--- RECORDS SHOWN ---

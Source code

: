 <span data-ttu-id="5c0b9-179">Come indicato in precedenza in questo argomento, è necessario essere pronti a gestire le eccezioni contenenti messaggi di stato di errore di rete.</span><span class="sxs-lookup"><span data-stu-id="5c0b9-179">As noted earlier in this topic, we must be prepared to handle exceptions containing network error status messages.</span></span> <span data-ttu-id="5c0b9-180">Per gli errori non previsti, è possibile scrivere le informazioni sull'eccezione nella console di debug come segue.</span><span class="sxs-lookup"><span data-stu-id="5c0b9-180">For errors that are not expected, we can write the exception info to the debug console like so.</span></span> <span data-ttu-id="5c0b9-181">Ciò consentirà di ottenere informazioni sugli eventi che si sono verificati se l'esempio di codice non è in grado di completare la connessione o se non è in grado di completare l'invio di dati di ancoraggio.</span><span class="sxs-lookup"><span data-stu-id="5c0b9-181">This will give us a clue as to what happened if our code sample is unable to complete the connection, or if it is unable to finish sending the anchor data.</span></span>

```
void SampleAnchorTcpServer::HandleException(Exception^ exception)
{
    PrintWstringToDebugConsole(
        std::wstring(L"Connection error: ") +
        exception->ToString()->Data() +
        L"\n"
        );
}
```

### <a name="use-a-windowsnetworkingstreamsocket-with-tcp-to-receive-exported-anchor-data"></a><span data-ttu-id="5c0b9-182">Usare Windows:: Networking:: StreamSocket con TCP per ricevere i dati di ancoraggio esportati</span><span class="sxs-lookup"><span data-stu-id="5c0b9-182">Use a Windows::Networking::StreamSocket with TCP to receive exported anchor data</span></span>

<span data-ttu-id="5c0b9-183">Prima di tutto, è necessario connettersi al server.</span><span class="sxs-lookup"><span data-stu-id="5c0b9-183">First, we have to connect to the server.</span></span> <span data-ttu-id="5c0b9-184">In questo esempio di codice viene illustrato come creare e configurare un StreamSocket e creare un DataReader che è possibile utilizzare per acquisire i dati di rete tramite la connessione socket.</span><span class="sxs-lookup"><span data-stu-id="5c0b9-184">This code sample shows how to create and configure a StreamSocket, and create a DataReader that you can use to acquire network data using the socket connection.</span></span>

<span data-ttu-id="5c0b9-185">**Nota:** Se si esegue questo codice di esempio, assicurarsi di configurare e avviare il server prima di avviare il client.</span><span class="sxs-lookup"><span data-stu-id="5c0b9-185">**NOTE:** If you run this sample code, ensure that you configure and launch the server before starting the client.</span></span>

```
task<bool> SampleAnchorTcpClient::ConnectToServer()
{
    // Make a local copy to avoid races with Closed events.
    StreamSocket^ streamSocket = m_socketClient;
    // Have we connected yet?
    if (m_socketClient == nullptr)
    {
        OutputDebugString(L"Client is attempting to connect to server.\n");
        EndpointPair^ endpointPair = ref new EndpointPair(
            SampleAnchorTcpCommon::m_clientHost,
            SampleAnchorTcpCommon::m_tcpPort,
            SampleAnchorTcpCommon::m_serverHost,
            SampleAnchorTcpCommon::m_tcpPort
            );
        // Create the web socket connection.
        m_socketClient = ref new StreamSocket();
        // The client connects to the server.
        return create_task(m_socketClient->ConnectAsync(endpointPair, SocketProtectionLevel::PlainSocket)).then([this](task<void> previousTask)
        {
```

---
--- RECORDS SHOWN ---

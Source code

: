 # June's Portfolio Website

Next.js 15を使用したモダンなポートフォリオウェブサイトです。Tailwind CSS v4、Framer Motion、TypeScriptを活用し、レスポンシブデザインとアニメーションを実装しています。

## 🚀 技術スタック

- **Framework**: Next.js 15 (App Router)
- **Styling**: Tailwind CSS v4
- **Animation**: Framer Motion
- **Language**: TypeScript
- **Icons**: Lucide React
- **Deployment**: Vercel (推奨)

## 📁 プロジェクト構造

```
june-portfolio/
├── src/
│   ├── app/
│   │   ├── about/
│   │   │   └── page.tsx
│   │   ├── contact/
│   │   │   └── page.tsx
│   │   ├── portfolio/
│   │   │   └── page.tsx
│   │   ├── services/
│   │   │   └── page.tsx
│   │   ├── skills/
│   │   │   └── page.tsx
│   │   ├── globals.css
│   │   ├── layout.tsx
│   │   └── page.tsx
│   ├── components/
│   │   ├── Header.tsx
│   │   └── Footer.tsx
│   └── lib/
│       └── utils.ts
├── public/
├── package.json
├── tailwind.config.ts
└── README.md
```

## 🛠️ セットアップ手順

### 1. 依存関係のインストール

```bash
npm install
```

---

§ TASK: Among the lines above, find those with the string "Framer" and copy them.

§ TASK RESULT:
Next.js 15を使用したモダンなポートフォリオウェブサイトです。Tailwind CSS v4、Framer Motion、TypeScriptを活用し、レスポンシブデザインとアニメーションを実装しています。
- **Animation**: Framer Motion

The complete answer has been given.